Interview de Frank Giroud et Béhé : Le Décalogue (suite)



Frank, tu as une formation d'historien. Cela t'a servi dans ce cas-ci ?

Frank Giroud : Oui, dans une certaine mesure. Certes, on n'a pas obligatoirement besoin d'une formation universitaire pour traiter un sujet historique : en y mettant le temps et les moyens, tout auteur peut devenir un spécialiste de tel ou tel domaine (cfr Bourgeon et la Marine du XVIIIème). Mais ma vision "généraliste" de l'Histoire me permet de ne pas m'égarer quand je dois naviguer dans une période aussi vaste que celle qui est couverte par Le Décalogue. Il y a les réflexes aussi : je sais de suite où aller chercher tel ou tel renseignement, que ce soit dans un institut (Monde Arabe, Langues Orientales pour les tomes 2 et 10), chez un historien ou un peintre voyageur ( David Roberts pour le tome 9). Autre exemple : pour des raisons dramaturgiques, j'avais besoin d'intégrer une société secrète dans le tome 7, qui se déroule sous la Restauration. J'ai immédiatement pensé à la Charbonnerie. Sans ma formation d'historien, j'y aurais abouti quand même, mais probablement après une longue recherche. Ce sont des petits détails comme ça qui me facilitent la tâche. Mais je suis avant tout un raconteur d'histoire avec un petit "h". La dramaturgie, la psychologie des personnages et la façon dont je bâtis mes récits priment sur le contexte. S'il est parfaitement restitué, tant mieux, mais ce n'est pas le plus important.
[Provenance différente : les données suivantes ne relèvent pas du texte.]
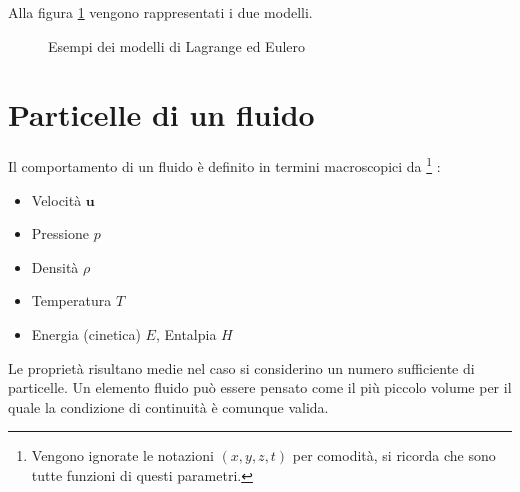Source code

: Alla figura \ref{fig:ModelliLagEul} vengono rappresentati i due modelli.

\begin{figure}
\centering
{}\quad
{}
\caption{Esempi dei modelli di Lagrange ed Eulero}
\label{fig:ModelliLagEul}
\end{figure}

\section{Particelle di un fluido}
Il comportamento di un fluido è definito in termini macroscopici da%
\footnote{Vengono ignorate le notazioni $(x, y, z, t)$ per comodità, si ricorda che sono tutte funzioni di questi parametri.}
:
\begin{itemize}
\item Velocità $\textbf{u}$
\item Pressione $p$
\item Densità $\rho$
\item Temperatura $T$
\item Energia (cinetica) $E$, Entalpia $H$
\end{itemize}
Le proprietà risultano medie nel caso si considerino un numero sufficiente di particelle.
Un elemento fluido può essere pensato come il più piccolo volume per il quale la condizione di continuità è comunque valida.

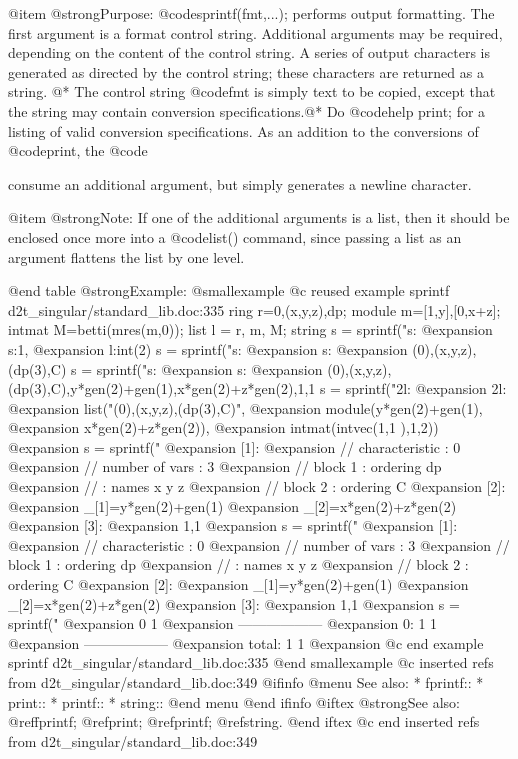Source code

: @item @strong{Purpose:}
@code{sprintf(fmt,...);} performs output formatting. The first
argument is a format control string. Additional arguments may be
required, depending on the content of the control string. A series
of output characters is generated as directed by the control string;
these characters are returned as a string. @*
The control string @code{fmt} is simply text to be copied,
except that the string may contain conversion specifications.@*
Do @code{help print;} for a listing of valid conversion
specifications. As an addition to the conversions of @code{print},
the @code{%
consume an additional argument, but simply generates a newline
character.

@item @strong{Note:}
If one of the additional arguments is a list, then it should be
enclosed once more into a @code{list()} command, since passing a list
as an argument flattens the list by one level.

@end table
@strong{Example:}
@smallexample
@c reused example sprintf d2t_singular/standard_lib.doc:335 
  ring r=0,(x,y,z),dp;
module m=[1,y],[0,x+z];
intmat M=betti(mres(m,0));
list l = r, m, M;
string s = sprintf("s:%
@expansion{} s:1,
@expansion{}  l:int(2)
s = sprintf("s:%
@expansion{} s:
@expansion{} (0),(x,y,z),(dp(3),C)
s = sprintf("s:%
@expansion{} s:
@expansion{} (0),(x,y,z),(dp(3),C),y*gen(2)+gen(1),x*gen(2)+z*gen(2),1,1 
s = sprintf("2l:%
@expansion{} 2l:
@expansion{} list("(0),(x,y,z),(dp(3),C)",
@expansion{} module(y*gen(2)+gen(1),
@expansion{} x*gen(2)+z*gen(2)),
@expansion{} intmat(intvec(1,1 ),1,2))
@expansion{} 
s = sprintf("%
@expansion{} [1]:
@expansion{}    //   characteristic : 0
@expansion{} //   number of vars : 3
@expansion{} //        block   1 : ordering dp
@expansion{} //                  : names    x y z 
@expansion{} //        block   2 : ordering C
@expansion{} [2]:
@expansion{}    _[1]=y*gen(2)+gen(1)
@expansion{}    _[2]=x*gen(2)+z*gen(2)
@expansion{} [3]:
@expansion{}    1,1 
@expansion{} 
s = sprintf("%
@expansion{} [1]:
@expansion{}    //   characteristic : 0
@expansion{} //   number of vars : 3
@expansion{} //        block   1 : ordering dp
@expansion{} //                  : names    x y z 
@expansion{} //        block   2 : ordering C
@expansion{} [2]:
@expansion{}    _[1]=y*gen(2)+gen(1)
@expansion{}    _[2]=x*gen(2)+z*gen(2)
@expansion{} [3]:
@expansion{}    1,1 
@expansion{} 
s = sprintf("%
@expansion{}            0     1
@expansion{} ------------------
@expansion{}     0:     1     1
@expansion{} ------------------
@expansion{} total:     1     1
@expansion{} 
@c end example sprintf d2t_singular/standard_lib.doc:335
@end smallexample
@c inserted refs from d2t_singular/standard_lib.doc:349
@ifinfo
@menu
See also:
* fprintf::
* print::
* printf::
* string::
@end menu
@end ifinfo
@iftex
@strong{See also:}
@ref{fprintf};
@ref{print};
@ref{printf};
@ref{string}.
@end iftex
@c end inserted refs from d2t_singular/standard_lib.doc:349

}
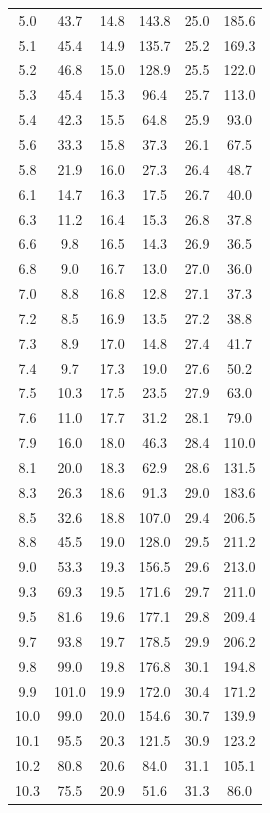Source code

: \documentclass[a4paper,fontset=windows]{ctexart}
\begin{document}
\begin{center}
\begin{longtable}{ cccccc }
            5.0  & 43.7  & 14.8 & 143.8 & 25.0 & 185.6 \\
            5.1  & 45.4  & 14.9 & 135.7 & 25.2 & 169.3 \\
            5.2  & 46.8  & 15.0 & 128.9 & 25.5 & 122.0 \\
            5.3  & 45.4  & 15.3 & 96.4  & 25.7 & 113.0 \\
            5.4  & 42.3  & 15.5 & 64.8  & 25.9 & 93.0  \\
            5.6  & 33.3  & 15.8 & 37.3  & 26.1 & 67.5  \\
            5.8  & 21.9  & 16.0 & 27.3  & 26.4 & 48.7  \\
            6.1  & 14.7  & 16.3 & 17.5  & 26.7 & 40.0  \\
            6.3  & 11.2  & 16.4 & 15.3  & 26.8 & 37.8  \\
            6.6  &  9.8  & 16.5 & 14.3  & 26.9 & 36.5  \\
            6.8  &  9.0  & 16.7 & 13.0  & 27.0 & 36.0  \\
            7.0  &  8.8  & 16.8 & 12.8  & 27.1 & 37.3  \\
            7.2  &  8.5  & 16.9 & 13.5  & 27.2 & 38.8  \\
            7.3  &  8.9  & 17.0 & 14.8  & 27.4 & 41.7  \\
            7.4  &  9.7  & 17.3 & 19.0  & 27.6 & 50.2  \\
            7.5  & 10.3  & 17.5 & 23.5  & 27.9 & 63.0  \\
            7.6  & 11.0  & 17.7 & 31.2  & 28.1 & 79.0  \\
            7.9  & 16.0  & 18.0 & 46.3  & 28.4 & 110.0 \\
            8.1  & 20.0  & 18.3 & 62.9  & 28.6 & 131.5 \\
            8.3  & 26.3  & 18.6 & 91.3  & 29.0 & 183.6 \\
            8.5  & 32.6  & 18.8 & 107.0 & 29.4 & 206.5 \\
            8.8  & 45.5  & 19.0 & 128.0 & 29.5 & 211.2 \\
            9.0  & 53.3  & 19.3 & 156.5 & 29.6 & 213.0 \\
            9.3  & 69.3  & 19.5 & 171.6 & 29.7 & 211.0 \\
            9.5  & 81.6  & 19.6 & 177.1 & 29.8 & 209.4 \\
            9.7  & 93.8  & 19.7 & 178.5 & 29.9 & 206.2 \\
            9.8  & 99.0  & 19.8 & 176.8 & 30.1 & 194.8 \\
            9.9  & 101.0 & 19.9 & 172.0 & 30.4 & 171.2 \\
            10.0 & 99.0  & 20.0 & 154.6 & 30.7 & 139.9 \\
            10.1 & 95.5  & 20.3 & 121.5 & 30.9 & 123.2 \\
            10.2 & 80.8  & 20.6 & 84.0  & 31.1 & 105.1 \\
            10.3 & 75.5  & 20.9 & 51.6  & 31.3 & 86.0  \\
            \bottomrule[0.1em]
        \end{longtable}
    \end{center}
\end{document}
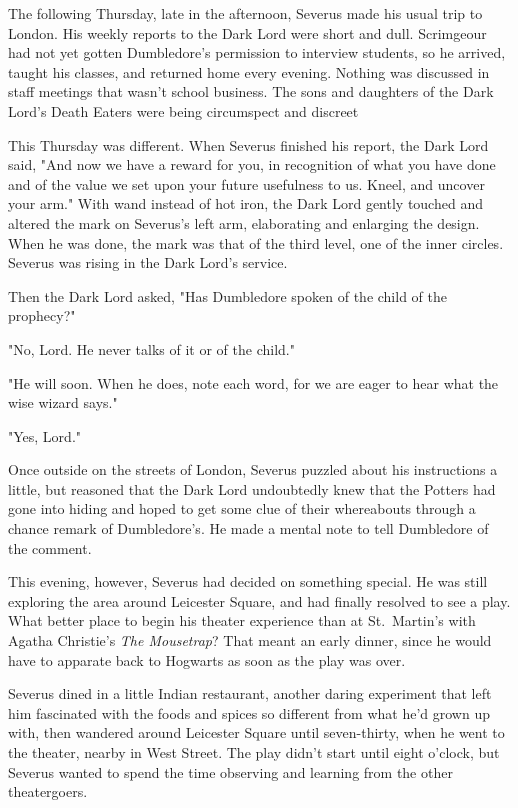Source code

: The following Thursday, late in the afternoon, Severus made his usual trip to London. His weekly reports to the Dark Lord were short and dull. Scrimgeour had not yet gotten Dumbledore's permission to interview students, so he arrived, taught his classes, and returned home every evening. Nothing was discussed in staff meetings that wasn't school business. The sons and daughters of the Dark Lord's Death Eaters were being circumspect and discreet{\el}

This Thursday was different. When Severus finished his report, the Dark Lord said, "And now we have a reward for you, in recognition of what you have done and of the value we set upon your future usefulness to us. Kneel, and uncover your arm." With wand instead of hot iron, the Dark Lord gently touched and altered the mark on Severus's left arm, elaborating and enlarging the design. When he was done, the mark was that of the third level, one of the inner circles. Severus was rising in the Dark Lord's service.

Then the Dark Lord asked, "Has Dumbledore spoken of the child of the prophecy?"

"No, Lord. He never talks of it or of the child."

"He will soon. When he does, note each word, for we are eager to hear what the wise wizard says."

"Yes, Lord."

Once outside on the streets of London, Severus puzzled about his instructions a little, but reasoned that the Dark Lord undoubtedly knew that the Potters had gone into hiding and hoped to get some clue of their whereabouts through a chance remark of Dumbledore's. He made a mental note to tell Dumbledore of the comment.

This evening, however, Severus had decided on something special. He was still exploring the area around Leicester Square, and had finally resolved to see a play. What better place to begin his theater experience than at St.~Martin's with Agatha Christie's \emph{The Mousetrap}? That meant an early dinner, since he would have to apparate back to Hogwarts as soon as the play was over.

Severus dined in a little Indian restaurant, another daring experiment that left him fascinated with the foods and spices so different from what he'd grown up with, then wandered around Leicester Square until seven-thirty, when he went to the theater, nearby in West Street. The play didn't start until eight o'clock, but Severus wanted to spend the time observing and learning from the other theatergoers.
Alors, ici, dans le cadre de la psychologie des personnages, tu n'as pas la possibilité de l'approfondir d'un album à l'autre puisque tu n'as pas les mêmes protagonistes. Cela ne te manque pas de n'avoir - malgré tes dix albums - aucune place pour approfondir l'un ou l'autre protagoniste ?

Frank Giroud : D'abord, j'ai obtenu 54 pages par album, 8 de plus que le format normal. C'est encore assez peu, c'est vrai, mais il faut faire avec : entre autre, en choisissant avec discernement des actes brefs mais forts qui vont poser les personnages, les planter avec plus d'impact que vingt pages de texte. On peut aussi affiner la psychologie d'un protagoniste par le biais du décor dans lequel il vit, par ses vêtements, par ses animaux familiers, ou même par son physique. Et là, l'aide du dessinateur est primordiale.

Dans le premier tome, il y a le chat. Il est présent d'un bout à l'autre.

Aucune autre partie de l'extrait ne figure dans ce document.